→ Data to use:
--- START ---
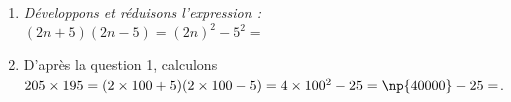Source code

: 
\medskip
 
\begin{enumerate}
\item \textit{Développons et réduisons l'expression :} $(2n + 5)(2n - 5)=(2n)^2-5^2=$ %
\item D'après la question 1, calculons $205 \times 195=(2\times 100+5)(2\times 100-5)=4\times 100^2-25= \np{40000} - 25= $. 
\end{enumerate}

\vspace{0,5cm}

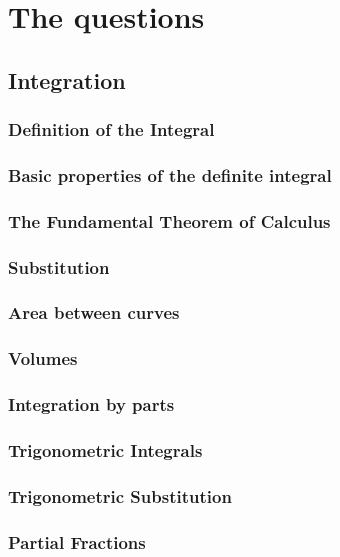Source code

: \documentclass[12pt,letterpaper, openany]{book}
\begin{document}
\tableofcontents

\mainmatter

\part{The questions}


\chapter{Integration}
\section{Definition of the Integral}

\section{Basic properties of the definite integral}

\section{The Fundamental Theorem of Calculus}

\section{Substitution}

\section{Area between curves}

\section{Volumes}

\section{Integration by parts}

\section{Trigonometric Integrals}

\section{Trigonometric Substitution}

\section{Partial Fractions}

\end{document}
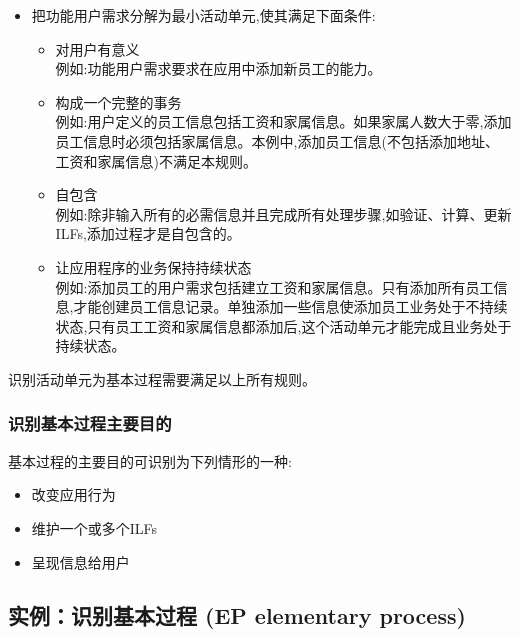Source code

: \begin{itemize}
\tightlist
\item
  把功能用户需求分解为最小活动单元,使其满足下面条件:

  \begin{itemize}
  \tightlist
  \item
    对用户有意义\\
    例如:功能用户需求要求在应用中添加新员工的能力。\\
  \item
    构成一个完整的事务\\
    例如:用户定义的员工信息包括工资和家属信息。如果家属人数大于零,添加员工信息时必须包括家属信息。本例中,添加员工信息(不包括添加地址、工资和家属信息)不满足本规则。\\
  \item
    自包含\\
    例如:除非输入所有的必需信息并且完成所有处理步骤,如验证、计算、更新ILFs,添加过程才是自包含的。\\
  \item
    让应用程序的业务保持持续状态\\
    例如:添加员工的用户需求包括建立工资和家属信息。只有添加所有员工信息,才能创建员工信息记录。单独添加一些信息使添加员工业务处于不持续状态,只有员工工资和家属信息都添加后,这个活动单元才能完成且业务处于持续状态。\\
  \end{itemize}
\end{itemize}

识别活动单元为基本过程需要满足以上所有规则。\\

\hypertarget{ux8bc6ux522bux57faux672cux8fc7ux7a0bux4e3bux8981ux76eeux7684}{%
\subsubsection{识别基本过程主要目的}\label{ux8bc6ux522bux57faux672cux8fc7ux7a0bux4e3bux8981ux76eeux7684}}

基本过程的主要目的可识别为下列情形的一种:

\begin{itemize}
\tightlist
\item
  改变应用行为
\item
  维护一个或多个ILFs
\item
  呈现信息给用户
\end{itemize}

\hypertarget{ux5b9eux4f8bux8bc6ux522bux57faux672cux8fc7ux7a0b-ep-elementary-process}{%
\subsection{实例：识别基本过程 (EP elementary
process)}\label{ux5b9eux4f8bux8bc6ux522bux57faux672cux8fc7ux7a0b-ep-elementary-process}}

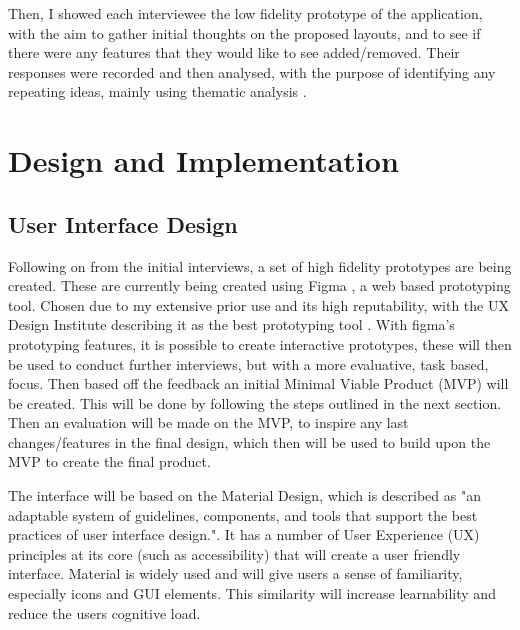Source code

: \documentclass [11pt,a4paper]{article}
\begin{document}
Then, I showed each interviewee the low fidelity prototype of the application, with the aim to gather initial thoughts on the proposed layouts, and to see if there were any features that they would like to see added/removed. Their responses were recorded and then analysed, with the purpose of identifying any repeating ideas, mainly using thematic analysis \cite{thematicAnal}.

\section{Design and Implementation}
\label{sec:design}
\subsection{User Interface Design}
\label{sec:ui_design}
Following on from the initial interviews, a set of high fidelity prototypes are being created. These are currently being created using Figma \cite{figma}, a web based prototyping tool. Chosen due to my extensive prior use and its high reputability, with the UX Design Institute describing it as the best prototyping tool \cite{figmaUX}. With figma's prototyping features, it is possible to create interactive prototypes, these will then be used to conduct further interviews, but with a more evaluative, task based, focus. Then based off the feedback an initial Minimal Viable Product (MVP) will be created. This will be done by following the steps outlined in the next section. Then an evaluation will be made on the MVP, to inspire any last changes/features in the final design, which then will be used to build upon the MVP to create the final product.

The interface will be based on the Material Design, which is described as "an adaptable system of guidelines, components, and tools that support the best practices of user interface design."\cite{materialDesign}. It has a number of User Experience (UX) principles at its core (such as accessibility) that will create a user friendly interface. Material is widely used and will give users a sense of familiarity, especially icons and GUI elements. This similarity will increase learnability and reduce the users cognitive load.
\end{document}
--- END ---
→ Activity:
If a line in the entries includes the word "Integration", copy that line out.

→ Output of the task:
\chapter{Integration}
\section{Integration by parts}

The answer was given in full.